__ASSIGNMENT__. Only lines holding the word "Write" are needed; copy each of them from the material.

EXERCISE INPUTS Block Start

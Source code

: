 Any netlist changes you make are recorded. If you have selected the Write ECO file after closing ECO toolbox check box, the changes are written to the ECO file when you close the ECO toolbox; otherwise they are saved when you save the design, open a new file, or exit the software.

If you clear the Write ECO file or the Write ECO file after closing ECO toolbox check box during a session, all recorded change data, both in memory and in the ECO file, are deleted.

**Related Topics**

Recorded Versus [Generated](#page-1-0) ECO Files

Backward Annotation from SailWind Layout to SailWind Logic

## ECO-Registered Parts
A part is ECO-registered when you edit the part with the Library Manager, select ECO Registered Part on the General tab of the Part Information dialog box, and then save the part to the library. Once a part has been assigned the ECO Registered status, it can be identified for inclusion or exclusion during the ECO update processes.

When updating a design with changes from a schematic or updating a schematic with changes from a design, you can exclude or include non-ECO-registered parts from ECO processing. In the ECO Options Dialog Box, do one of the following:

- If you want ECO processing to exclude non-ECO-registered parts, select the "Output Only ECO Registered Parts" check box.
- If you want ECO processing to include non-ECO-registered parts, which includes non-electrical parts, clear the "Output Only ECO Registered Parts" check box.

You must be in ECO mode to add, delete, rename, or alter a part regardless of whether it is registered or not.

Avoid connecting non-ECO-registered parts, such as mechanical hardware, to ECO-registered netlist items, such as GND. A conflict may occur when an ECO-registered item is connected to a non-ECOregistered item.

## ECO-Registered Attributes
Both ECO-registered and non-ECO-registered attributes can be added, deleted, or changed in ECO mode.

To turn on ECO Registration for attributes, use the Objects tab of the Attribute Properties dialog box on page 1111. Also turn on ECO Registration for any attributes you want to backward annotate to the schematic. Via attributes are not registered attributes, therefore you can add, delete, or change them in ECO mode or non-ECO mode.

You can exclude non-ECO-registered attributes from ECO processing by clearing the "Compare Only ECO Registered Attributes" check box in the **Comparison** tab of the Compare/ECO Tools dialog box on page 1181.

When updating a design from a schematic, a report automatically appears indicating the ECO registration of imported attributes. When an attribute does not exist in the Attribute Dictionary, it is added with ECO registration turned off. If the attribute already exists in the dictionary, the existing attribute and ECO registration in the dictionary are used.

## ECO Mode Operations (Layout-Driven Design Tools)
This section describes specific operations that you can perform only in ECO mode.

EXERCISE INPUTS Block End

__EXERCISE ANSWER__.
: Any netlist changes you make are recorded. If you have selected the Write ECO file after closing ECO toolbox check box, the changes are written to the ECO file when you close the ECO toolbox; otherwise they are saved when you save the design, open a new file, or exit the software.
If you clear the Write ECO file or the Write ECO file after closing ECO toolbox check box during a session, all recorded change data, both in memory and in the ECO file, are deleted.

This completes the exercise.